• [WHAT IS BEING ASKED] Filter the data for lines with the word "Handling" and copy those lines.

- - -

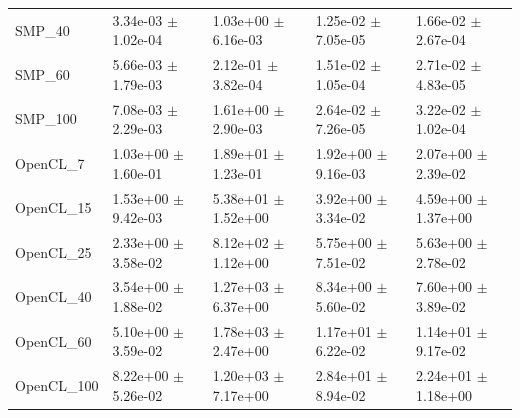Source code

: \documentclass[12pt, a4paper]{report}
\begin{document}
\begin{table}
\begin{tabular}{l|l|l|l|l}
		SMP\_40 & 3.34e-03 $\pm$ 1.02e-04 & 1.03e+00 $\pm$ 6.16e-03 & 1.25e-02 $\pm$ 7.05e-05 & 1.66e-02 $\pm$ 2.67e-04 \\
		SMP\_60 & 5.66e-03 $\pm$ 1.79e-03 & 2.12e-01 $\pm$ 3.82e-04 & 1.51e-02 $\pm$ 1.05e-04 & 2.71e-02 $\pm$ 4.83e-05 \\
		SMP\_100 & 7.08e-03 $\pm$ 2.29e-03 & 1.61e+00 $\pm$ 2.90e-03 & 2.64e-02 $\pm$ 7.26e-05 & 3.22e-02 $\pm$ 1.02e-04 \\
		\hline
		OpenCL\_7 & 1.03e+00 $\pm$ 1.60e-01 & 1.89e+01 $\pm$ 1.23e-01 & 1.92e+00 $\pm$ 9.16e-03 & 2.07e+00 $\pm$ 2.39e-02 \\
		OpenCL\_15 & 1.53e+00 $\pm$ 9.42e-03 & 5.38e+01 $\pm$ 1.52e+00 & 3.92e+00 $\pm$ 3.34e-02 & 4.59e+00 $\pm$ 1.37e+00 \\
		OpenCL\_25 & 2.33e+00 $\pm$ 3.58e-02 & 8.12e+02 $\pm$ 1.12e+00 & 5.75e+00 $\pm$ 7.51e-02 & 5.63e+00 $\pm$ 2.78e-02 \\
		OpenCL\_40 & 3.54e+00 $\pm$ 1.88e-02 & 1.27e+03 $\pm$ 6.37e+00 & 8.34e+00 $\pm$ 5.60e-02 & 7.60e+00 $\pm$ 3.89e-02 \\
		OpenCL\_60 & 5.10e+00 $\pm$ 3.59e-02 & 1.78e+03 $\pm$ 2.47e+00 & 1.17e+01 $\pm$ 6.22e-02 & 1.14e+01 $\pm$ 9.17e-02 \\
		OpenCL\_100 & 8.22e+00 $\pm$ 5.26e-02 & 1.20e+03 $\pm$ 7.17e+00 & 2.84e+01 $\pm$ 8.94e-02 & 2.24e+01 $\pm$ 1.18e+00 \\
	\end{tabular}
\end{table}
\end{document}
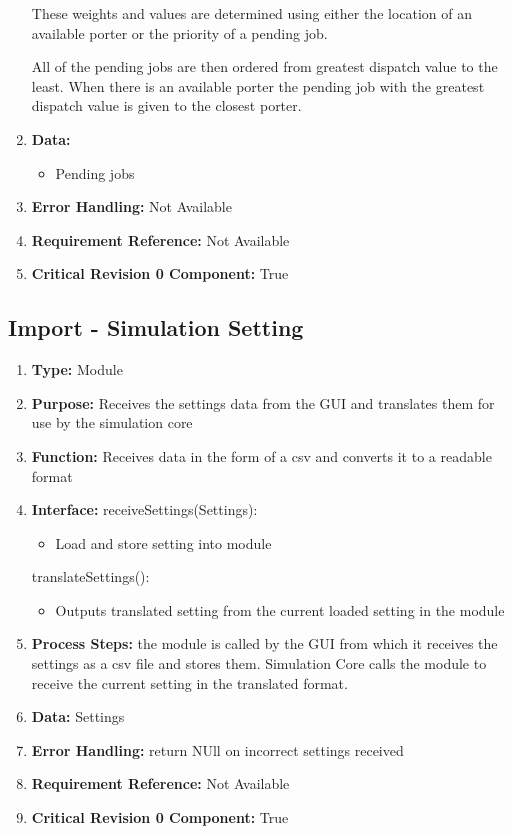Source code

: \documentclass[paper=letter, fontsize=10pt]{scrartcl}
\numberwithin{equation}{section}		%
\numberwithin{figure}{section}			%
\numberwithin{table}{section}				%
\begin{document}
\begin{enumerate}[]
	These weights and values are determined using either the location of an available porter or the priority of a pending job.
	
	All of the pending jobs are then ordered from greatest dispatch value to the least.  When there is an available porter the pending job with the greatest dispatch value is given to the closest porter.
	\item \textbf{Data:}
		\begin{itemize}
			\item Pending jobs
		\end{itemize}
	\item \textbf{Error Handling:} Not Available
	\item \textbf{Requirement Reference:} Not Available
	\item \textbf{Critical Revision 0 Component:} True
\end{enumerate}
\subsection{Import - Simulation Setting}
\begin{enumerate}[]
	\item \textbf{Type:} Module
	\item \textbf{Purpose:} Receives the settings data from the GUI and translates them for use by the simulation core
	\item \textbf{Function:} Receives data in the form of a csv and converts it to a readable format
	\item \textbf{Interface:} \newline
	receiveSettings(Settings):
	 	\begin{itemize}
	 		\item Load and store setting into module
	 	\end{itemize}
	 translateSettings():
	 	\begin{itemize}
	 		\item Outputs translated setting from the current loaded setting in the module
	 	\end{itemize}
	\item \textbf{Process Steps:} the module is called by the GUI from which it receives the settings as a csv file and stores them. Simulation Core calls the module to receive the current setting in the translated format. 
	\item \textbf{Data:} Settings
	\item \textbf{Error Handling:} return NUll on incorrect settings received
	\item \textbf{Requirement Reference:} Not Available
	\item \textbf{Critical Revision 0 Component:} True
\end{enumerate}
\end{document}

- - -

• [REPLY]
	\item \textbf{Error Handling:} Not Available
	\item \textbf{Error Handling:} return NUll on incorrect settings received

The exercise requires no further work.